=== Provided information ===

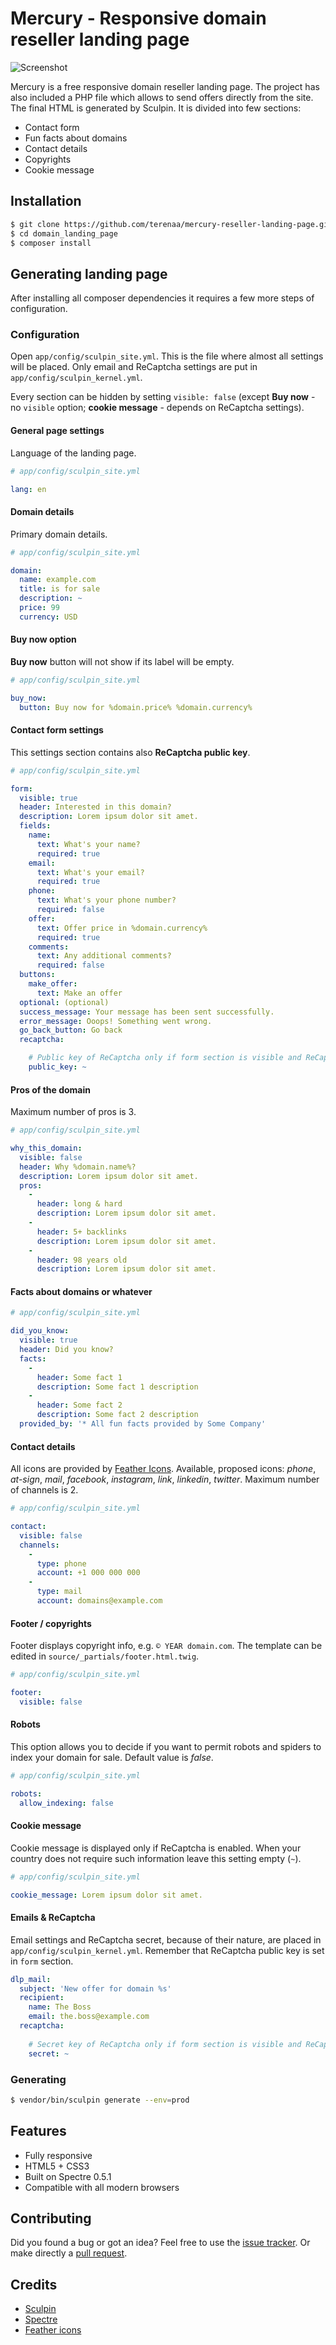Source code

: # Mercury - Responsive domain reseller landing page

![Screenshot](screenshot.png)

Mercury is a free responsive domain reseller landing page. The project has also included a PHP file which allows to send offers directly from the site. The final HTML is generated by Sculpin. It is divided into few sections:

* Contact form
* Fun facts about domains
* Contact details
* Copyrights
* Cookie message

## Installation
```bash
$ git clone https://github.com/terenaa/mercury-reseller-landing-page.git domain_landing_page
$ cd domain_landing_page
$ composer install
```

## Generating landing page
After installing all composer dependencies it requires a few more steps of configuration.

### Configuration

Open `app/config/sculpin_site.yml`. This is the file where almost all settings will be placed. Only email and ReCaptcha settings are put in `app/config/sculpin_kernel.yml`.

Every section can be hidden by setting `visible: false` (except **Buy now** - no `visible` option; **cookie message** - depends on ReCaptcha settings).

#### General page settings

Language of the landing page.

```yaml
# app/config/sculpin_site.yml

lang: en
```

#### Domain details

Primary domain details.

```yaml
# app/config/sculpin_site.yml

domain:
  name: example.com
  title: is for sale
  description: ~
  price: 99
  currency: USD
```

#### Buy now option

**Buy now** button will not show if its label will be empty.

```yaml
# app/config/sculpin_site.yml

buy_now:
  button: Buy now for %domain.price% %domain.currency%
```

#### Contact form settings

This settings section contains also **ReCaptcha public key**.

```yaml
# app/config/sculpin_site.yml

form:
  visible: true
  header: Interested in this domain?
  description: Lorem ipsum dolor sit amet.
  fields:
    name:
      text: What's your name?
      required: true
    email:
      text: What's your email?
      required: true
    phone:
      text: What's your phone number?
      required: false
    offer:
      text: Offer price in %domain.currency%
      required: true
    comments:
      text: Any additional comments?
      required: false
  buttons:
    make_offer:
      text: Make an offer
  optional: (optional)
  success_message: Your message has been sent successfully.
  error_message: Ooops! Something went wrong.
  go_back_button: Go back
  recaptcha:

    # Public key of ReCaptcha only if form section is visible and ReCaptcha is enabled
    public_key: ~
```

#### Pros of the domain

Maximum number of pros is 3.

```yaml
# app/config/sculpin_site.yml

why_this_domain:
  visible: false
  header: Why %domain.name%?
  description: Lorem ipsum dolor sit amet.
  pros:
    -
      header: long & hard
      description: Lorem ipsum dolor sit amet.
    -
      header: 5+ backlinks
      description: Lorem ipsum dolor sit amet.
    -
      header: 98 years old
      description: Lorem ipsum dolor sit amet.
```

#### Facts about domains or whatever

```yaml
# app/config/sculpin_site.yml

did_you_know:
  visible: true
  header: Did you know?
  facts:
    -
      header: Some fact 1
      description: Some fact 1 description
    -
      header: Some fact 2
      description: Some fact 2 description
  provided_by: '* All fun facts provided by Some Company'
```

#### Contact details

All icons are provided by [Feather Icons](https://feathericons.com/). Available, proposed icons: *phone*, *at-sign*, *mail*, *facebook*, *instagram*, *link*, *linkedin*, *twitter*. Maximum number of channels is 2. 

```yaml
# app/config/sculpin_site.yml

contact:
  visible: false
  channels:
    -
      type: phone
      account: +1 000 000 000
    -
      type: mail
      account: domains@example.com
```

#### Footer / copyrights

Footer displays copyright info, e.g. `© YEAR domain.com`. The template can be edited in `source/_partials/footer.html.twig`.

```yaml
# app/config/sculpin_site.yml

footer:
  visible: false
```

#### Robots

This option allows you to decide if you want to permit robots and spiders to index your domain for sale. Default value is *false*.

```yaml
# app/config/sculpin_site.yml

robots:
  allow_indexing: false
```

#### Cookie message

Cookie message is displayed only if ReCaptcha is enabled. When your country does not require such information leave this setting empty (`~`). 

```yaml
# app/config/sculpin_site.yml

cookie_message: Lorem ipsum dolor sit amet.
```

#### Emails & ReCaptcha

Email settings and ReCaptcha secret, because of their nature, are placed in `app/config/sculpin_kernel.yml`. Remember that ReCaptcha public key is set in `form` section.

```yaml
dlp_mail:
  subject: 'New offer for domain %s'
  recipient:
    name: The Boss
    email: the.boss@example.com
  recaptcha:
  
    # Secret key of ReCaptcha only if form section is visible and ReCaptcha is enabled
    secret: ~
```

### Generating
```bash
$ vendor/bin/sculpin generate --env=prod
```

## Features
* Fully responsive
* HTML5 + CSS3
* Built on Spectre 0.5.1
* Compatible with all modern browsers

## Contributing

Did you found a bug or got an idea? Feel free to use the [issue tracker](//github.com/terenaa/mercury-reseller-landing-page/issues). Or make directly a [pull request](//github.com/terenaa/mercury-reseller-landing-page/pulls).

## Credits
* [Sculpin](https://sculpin.io/)
* [Spectre](https://picturepan2.github.io/spectre/)
* [Feather icons](https://feathericons.com/)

===

▶ _Your goal_:
Tell how many lines of the data above hold the string "empty". Give only the number.

▶ _Written solution_:
2